Smy has spent his entire 15-year insurance career in the Environmental field. Always having a strong interest in science and the environment, Smy earned a master’s degree in environmental management and pollution control after leaving the military. That led him initially into environmental consulting and then insurance underwriting, risk consulting and now broking. Smy says his field of work is rewarding because it presents him “an opportunity to help clients minimize and manage their impact on the environment and to help facilitate a sustainable business model.”
Regarding Pollution insurers’ market penetration, Smy says: “It’s far more significant in the United States than in the rest of the world, but there’s still the general perspective (among companies with Environmental risks) that these policies are a discretionary purchase.”
Rich Wagner, New York-based Executive Vice President and Division Head for Pollution Underwriting in the United States and Canada for AIG
Wagner, an attorney, entered the Environmental part of the insurance business in 2000 after focusing for seven years on General Liability insurance-defense litigation. After three years working on the legal side of Environmental insurance, he moved into the business end of the field in 2003. Wagner says what he likes best about his current focus compared to the legal one is that he is now helping clients complete business deals. Litigation deals “with the backside of a problem,” he says. “What’s great about what we do here is that it’s very solution-oriented.”
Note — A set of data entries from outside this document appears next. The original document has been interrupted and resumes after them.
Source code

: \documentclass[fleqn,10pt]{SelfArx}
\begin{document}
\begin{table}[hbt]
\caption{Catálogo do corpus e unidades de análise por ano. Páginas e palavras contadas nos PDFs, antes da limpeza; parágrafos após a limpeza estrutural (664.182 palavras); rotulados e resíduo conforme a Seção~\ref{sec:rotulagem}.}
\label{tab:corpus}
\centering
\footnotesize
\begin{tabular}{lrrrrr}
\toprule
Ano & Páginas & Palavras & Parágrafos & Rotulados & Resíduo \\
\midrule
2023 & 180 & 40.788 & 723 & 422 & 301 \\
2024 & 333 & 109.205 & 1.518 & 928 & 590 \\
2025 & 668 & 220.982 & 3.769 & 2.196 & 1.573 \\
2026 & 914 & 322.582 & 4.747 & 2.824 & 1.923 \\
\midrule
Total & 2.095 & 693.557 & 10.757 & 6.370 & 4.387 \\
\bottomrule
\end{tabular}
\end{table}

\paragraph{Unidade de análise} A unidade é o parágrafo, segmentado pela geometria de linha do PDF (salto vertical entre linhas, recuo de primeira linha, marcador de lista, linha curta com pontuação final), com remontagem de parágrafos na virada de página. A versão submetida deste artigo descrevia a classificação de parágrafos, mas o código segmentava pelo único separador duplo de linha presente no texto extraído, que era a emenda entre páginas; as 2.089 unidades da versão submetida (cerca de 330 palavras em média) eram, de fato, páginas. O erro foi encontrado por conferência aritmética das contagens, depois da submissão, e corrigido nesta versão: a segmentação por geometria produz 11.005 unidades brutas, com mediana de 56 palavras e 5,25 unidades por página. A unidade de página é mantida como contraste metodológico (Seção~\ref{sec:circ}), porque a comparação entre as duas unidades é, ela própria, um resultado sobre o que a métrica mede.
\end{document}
While Pollution insurers’ market penetration is relatively shallow, “I think there’s a continuing opportunity,” Wagner says. “The challenge is that first we have to identify the need” for insurance buyers.
Gene Wingert, Loss Control Environmental Manager at the Chubb Group of Insurance Cos. in Whitehouse Station, N.J.
Wingert has worked in the environmental area for about a quarter-century. He worked at the U.S. Environmental Protection Agency and was an environmental consultant before moving to the insurance industry and joining Chubb in 2004. Wingert had in mind a career in the environmental field while studying civil engineering in college, which was before environmental engineering was a recognized field. What he appreciates most about the field is his potential to make a difference: “One very important aspect of the environmental field is the impact those of us who work in it can have. Most of the time it’s a very positive impact.”
Property owners that did not contribute to the pollution at a site can secure pollution-cleanup waivers from federal and state environmental regulators, “but there are a lot of hurdles to go through to prove the company’s an innocent landowner,” Wingert says.
Karl Zimmel, Manager of Risk Management Services at Tucson Electric Power
For a power utility, the main environmental challenge is regulation, says Zimmel, who has professionally managed risk for 30 years. Zimmel characterizes Environmental risk as a moving target—and says that’s especially the case regarding regulation covering how the utility monitors risk and files mandated reports to regulators. “We’re such a target for EPA regulation. That always makes [Environmental risk] challenging,” Zimmel says.
“Every year we review emerging risks” for the utility, Zimmel says. “Included in that is Environmental risk, which is ever-emerging.”